The above descriptions are only preferred embodiments of the present invention, and the present invention is also applicable to filters of other spectral frequency bands besides visible light, such as infrared light and the like. It should be pointed out that for those skilled in the art, some improvements and modifications can be made without departing from the principle of the present invention, and these improvements and modifications should also be regarded as the protection scope of the present invention.

Claims (4)

1. the image sensor chip of pixel inner metal layer enforcement plasma colour filter, it is characterized in that, comprise pel array, pel array comprises some pixels, the metal level of each pixel inside comprises plasma colour filter, and described plasma colour filter is the through hole with periodic arrangement; The size in the aperture of described through hole is d, and pitch of holes is p;

Comprise the quick row parallel signal reading circuit be connected with pel array, described signal read circuits comprises row decoder, line driver, column decoder, row driver, row parallel gain adjustable amplifier, row parallel A/D converter, static random access memory, sense amplifier, Low Voltage Differential Signal reading module, static register, time-sequence control module and digital control current source;

Pel array is under the effect of row decoder and line driver, and the signal of pel array is read out line by line row parallel gain adjustable amplifier and row parallel A/D converter; The signal of row parallel A/D converter is through the control of column decoder and row driver, and grouping reads into static random access memory and sense amplifier, reads module by data pio chip eventually through high velocity, low pressure differential signal; Wherein, the work of time-sequence control module control lines decoder, line driver, column decoder and row driver; Static register controls the change in gain of row parallel gain adjustable amplifier; Digital control current source provides bias current to row parallel gain adjustable amplifier and row parallel A/D converter.
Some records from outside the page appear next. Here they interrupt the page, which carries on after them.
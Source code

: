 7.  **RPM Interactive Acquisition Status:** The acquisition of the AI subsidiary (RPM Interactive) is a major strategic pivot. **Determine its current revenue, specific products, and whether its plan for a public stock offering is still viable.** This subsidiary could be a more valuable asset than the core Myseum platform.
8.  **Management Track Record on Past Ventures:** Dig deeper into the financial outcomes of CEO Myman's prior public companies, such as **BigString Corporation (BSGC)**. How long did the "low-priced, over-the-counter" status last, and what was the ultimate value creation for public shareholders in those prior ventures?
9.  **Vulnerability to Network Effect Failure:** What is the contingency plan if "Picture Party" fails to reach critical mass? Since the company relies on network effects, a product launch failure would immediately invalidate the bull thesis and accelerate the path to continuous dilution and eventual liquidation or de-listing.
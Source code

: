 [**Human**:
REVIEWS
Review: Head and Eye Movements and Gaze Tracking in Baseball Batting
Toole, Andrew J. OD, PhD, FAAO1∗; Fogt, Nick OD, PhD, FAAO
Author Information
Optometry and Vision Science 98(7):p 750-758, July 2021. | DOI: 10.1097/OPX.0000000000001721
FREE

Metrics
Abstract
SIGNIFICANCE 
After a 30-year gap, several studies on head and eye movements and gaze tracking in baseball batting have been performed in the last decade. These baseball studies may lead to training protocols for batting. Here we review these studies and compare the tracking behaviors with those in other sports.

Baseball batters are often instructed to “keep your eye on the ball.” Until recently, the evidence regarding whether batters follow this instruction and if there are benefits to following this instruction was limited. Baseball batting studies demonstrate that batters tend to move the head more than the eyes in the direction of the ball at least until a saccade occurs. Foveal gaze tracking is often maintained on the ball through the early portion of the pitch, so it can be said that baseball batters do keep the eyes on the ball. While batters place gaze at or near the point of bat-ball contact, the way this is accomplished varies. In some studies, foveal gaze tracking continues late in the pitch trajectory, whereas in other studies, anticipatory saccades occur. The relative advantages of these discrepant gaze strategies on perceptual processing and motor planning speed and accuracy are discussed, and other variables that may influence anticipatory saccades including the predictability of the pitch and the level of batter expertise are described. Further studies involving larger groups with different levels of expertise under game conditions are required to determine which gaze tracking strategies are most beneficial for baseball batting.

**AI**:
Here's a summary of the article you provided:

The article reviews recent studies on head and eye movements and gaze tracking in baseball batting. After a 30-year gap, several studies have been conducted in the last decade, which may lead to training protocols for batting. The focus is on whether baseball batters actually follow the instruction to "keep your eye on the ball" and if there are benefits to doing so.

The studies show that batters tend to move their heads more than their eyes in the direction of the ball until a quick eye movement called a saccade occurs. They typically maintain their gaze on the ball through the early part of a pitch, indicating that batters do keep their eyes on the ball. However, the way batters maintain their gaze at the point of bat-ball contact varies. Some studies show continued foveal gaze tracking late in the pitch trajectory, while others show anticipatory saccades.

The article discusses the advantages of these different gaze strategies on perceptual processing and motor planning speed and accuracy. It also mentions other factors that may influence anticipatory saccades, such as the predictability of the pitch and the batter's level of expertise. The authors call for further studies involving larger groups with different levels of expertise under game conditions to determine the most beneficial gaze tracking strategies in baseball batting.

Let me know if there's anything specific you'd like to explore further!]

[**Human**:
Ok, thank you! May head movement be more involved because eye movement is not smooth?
2. a kind of pixel inner metal layer implements the image sensor chip of plasma colour filter as claimed in claim 1, it is characterized in that, described arrays of openings mode comprises triangular shaped periods arrangement or foursquare periodic arrangement.

3. a kind of pixel inner metal layer implements the image sensor chip of plasma colour filter as claimed in claim 2, and it is characterized in that, described through hole comprises circular port, octagon hole and square hole.

4. a kind of pixel inner metal layer implements the image sensor chip of plasma colour filter as claimed in claim 3, and it is characterized in that, described through-hole aperture d and pitch of holes p is as follows according to the light settings of different wave length:

Green glow: d=180 nanometer; P=340 nanometer;

Ruddiness: d=240 nanometer; P=420 nanometer;

Blue light: d=140 nanometer; P=260 nanometer.